As Dr. Swanson explained, “For this recent ocelot AI, a new approach was used. Instead of injecting the semen into the uterus, we deposited the semen directly into the oviducts through a cannula threaded into the oviductal lumen. In comparative research with domestic cats, we discovered that this more direct approach greatly improved our pregnancy success”. This method typically requires fewer spermatozoa to produce a pregnancy, potentially allowing more AIs to be performed using a single semen sample or to use spermatozoa of poorer quality such as occurs with cryopreservation. Following hormone treatment, Kuma had three ovulations on her ovaries and was inseminated in both oviducts with a total of six million motile spermatozoa. Pregnancy was diagnosed 57 days after AI by monitoring of fecal progesterone levels and a single healthy kitten was born following an 81 day gestation.

This is the second kitten born to the mother, Kuma, after AI, and just the fourth pregnancy ever produced by AI in ocelots (all performed by Dr. Swanson).
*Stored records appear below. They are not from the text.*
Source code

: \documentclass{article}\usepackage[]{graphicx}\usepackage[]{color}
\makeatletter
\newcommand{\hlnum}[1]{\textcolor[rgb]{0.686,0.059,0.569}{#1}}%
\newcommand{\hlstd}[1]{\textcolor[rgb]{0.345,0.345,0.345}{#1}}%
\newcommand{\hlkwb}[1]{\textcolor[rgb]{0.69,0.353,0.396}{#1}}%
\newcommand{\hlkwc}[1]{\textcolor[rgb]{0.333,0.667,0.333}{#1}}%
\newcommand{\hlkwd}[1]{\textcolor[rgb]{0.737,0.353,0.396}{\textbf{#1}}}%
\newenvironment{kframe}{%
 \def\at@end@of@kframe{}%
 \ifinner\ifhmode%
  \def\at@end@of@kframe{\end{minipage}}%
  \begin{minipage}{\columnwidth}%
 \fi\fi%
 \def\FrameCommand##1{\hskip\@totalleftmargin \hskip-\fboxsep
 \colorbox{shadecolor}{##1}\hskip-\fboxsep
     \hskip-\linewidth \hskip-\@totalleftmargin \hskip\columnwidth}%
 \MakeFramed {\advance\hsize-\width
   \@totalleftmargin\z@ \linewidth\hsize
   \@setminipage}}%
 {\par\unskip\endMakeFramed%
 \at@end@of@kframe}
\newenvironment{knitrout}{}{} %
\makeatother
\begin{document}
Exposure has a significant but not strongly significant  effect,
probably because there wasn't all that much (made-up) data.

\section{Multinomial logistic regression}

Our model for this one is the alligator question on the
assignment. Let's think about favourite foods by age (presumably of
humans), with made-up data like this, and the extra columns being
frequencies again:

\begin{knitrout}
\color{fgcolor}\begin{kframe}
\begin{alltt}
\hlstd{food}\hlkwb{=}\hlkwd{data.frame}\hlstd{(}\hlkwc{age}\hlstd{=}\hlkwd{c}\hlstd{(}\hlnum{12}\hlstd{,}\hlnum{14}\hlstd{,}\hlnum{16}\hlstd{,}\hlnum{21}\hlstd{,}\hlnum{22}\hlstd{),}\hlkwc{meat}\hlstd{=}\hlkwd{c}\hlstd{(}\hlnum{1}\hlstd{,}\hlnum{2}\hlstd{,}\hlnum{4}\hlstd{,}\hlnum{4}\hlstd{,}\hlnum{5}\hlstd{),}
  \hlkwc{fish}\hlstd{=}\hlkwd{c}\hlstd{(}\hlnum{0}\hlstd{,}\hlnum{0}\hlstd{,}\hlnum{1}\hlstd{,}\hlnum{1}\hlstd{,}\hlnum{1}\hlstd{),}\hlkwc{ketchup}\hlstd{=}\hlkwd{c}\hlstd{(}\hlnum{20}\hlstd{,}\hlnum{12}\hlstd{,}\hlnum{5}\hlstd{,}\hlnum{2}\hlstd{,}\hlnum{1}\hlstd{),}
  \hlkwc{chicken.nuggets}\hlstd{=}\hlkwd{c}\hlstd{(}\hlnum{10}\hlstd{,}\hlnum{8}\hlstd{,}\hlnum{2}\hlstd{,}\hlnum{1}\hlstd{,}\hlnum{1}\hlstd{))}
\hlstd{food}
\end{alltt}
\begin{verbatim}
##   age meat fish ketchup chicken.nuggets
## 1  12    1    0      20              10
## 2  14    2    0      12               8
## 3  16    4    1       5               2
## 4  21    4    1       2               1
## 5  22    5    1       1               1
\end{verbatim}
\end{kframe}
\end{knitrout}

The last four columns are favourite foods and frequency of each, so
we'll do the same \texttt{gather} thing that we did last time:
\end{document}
Kuma’s first kitten was born on Oct. 31st, 2008 following a laparoscopic uterine AI procedure.

Because Kuma had been injured as a kitten and lost one of her rear legs as a consequence, she is incapable of natural breeding with a male and could only become pregnant by AI. As one of only 30 Brazilian ocelots maintained in North American zoos, she is very important genetically to the zoo population.
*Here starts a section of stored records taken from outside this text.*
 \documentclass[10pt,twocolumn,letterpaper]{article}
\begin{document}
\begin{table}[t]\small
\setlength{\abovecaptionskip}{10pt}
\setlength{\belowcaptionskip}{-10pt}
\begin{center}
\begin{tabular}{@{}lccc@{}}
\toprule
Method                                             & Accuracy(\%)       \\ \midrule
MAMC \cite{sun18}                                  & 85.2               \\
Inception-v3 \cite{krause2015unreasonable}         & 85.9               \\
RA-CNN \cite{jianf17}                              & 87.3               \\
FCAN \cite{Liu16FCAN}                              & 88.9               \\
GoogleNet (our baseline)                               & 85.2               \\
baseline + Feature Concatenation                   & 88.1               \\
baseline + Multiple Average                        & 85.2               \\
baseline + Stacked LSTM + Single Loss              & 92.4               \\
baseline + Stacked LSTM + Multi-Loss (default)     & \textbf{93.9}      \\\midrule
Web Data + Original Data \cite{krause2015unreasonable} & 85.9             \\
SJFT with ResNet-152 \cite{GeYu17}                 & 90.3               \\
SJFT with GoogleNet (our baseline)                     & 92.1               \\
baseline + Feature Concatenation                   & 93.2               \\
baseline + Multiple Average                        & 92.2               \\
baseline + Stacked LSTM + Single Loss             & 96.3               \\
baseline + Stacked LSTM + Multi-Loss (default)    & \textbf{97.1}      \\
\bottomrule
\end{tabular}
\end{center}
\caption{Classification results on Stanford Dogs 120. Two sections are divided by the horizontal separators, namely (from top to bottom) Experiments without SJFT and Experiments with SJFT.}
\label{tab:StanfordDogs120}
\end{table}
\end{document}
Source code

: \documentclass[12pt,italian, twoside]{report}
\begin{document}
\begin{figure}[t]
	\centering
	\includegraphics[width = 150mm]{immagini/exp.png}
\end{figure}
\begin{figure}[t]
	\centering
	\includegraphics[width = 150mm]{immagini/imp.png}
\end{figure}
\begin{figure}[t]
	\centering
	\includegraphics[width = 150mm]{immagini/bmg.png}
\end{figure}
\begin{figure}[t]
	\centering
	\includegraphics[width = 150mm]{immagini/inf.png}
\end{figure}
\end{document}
The Ocelot Species Survival Plan (SSP), which manages the ocelot population in North American zoos, requested that CREW scientists attempt the AI procedures with Kuma to allow her to pass her valuable genes onto the next generation. Her ability to become pregnant after AI on two separate occasions is a testament to the scientific knowledge gained from nearly 20 years of reproductive research with domestic cats and ocelots. The success of this new AI method may provide conservationists with an invaluable tool for propagating and conserving ocelots and other endangered cat species.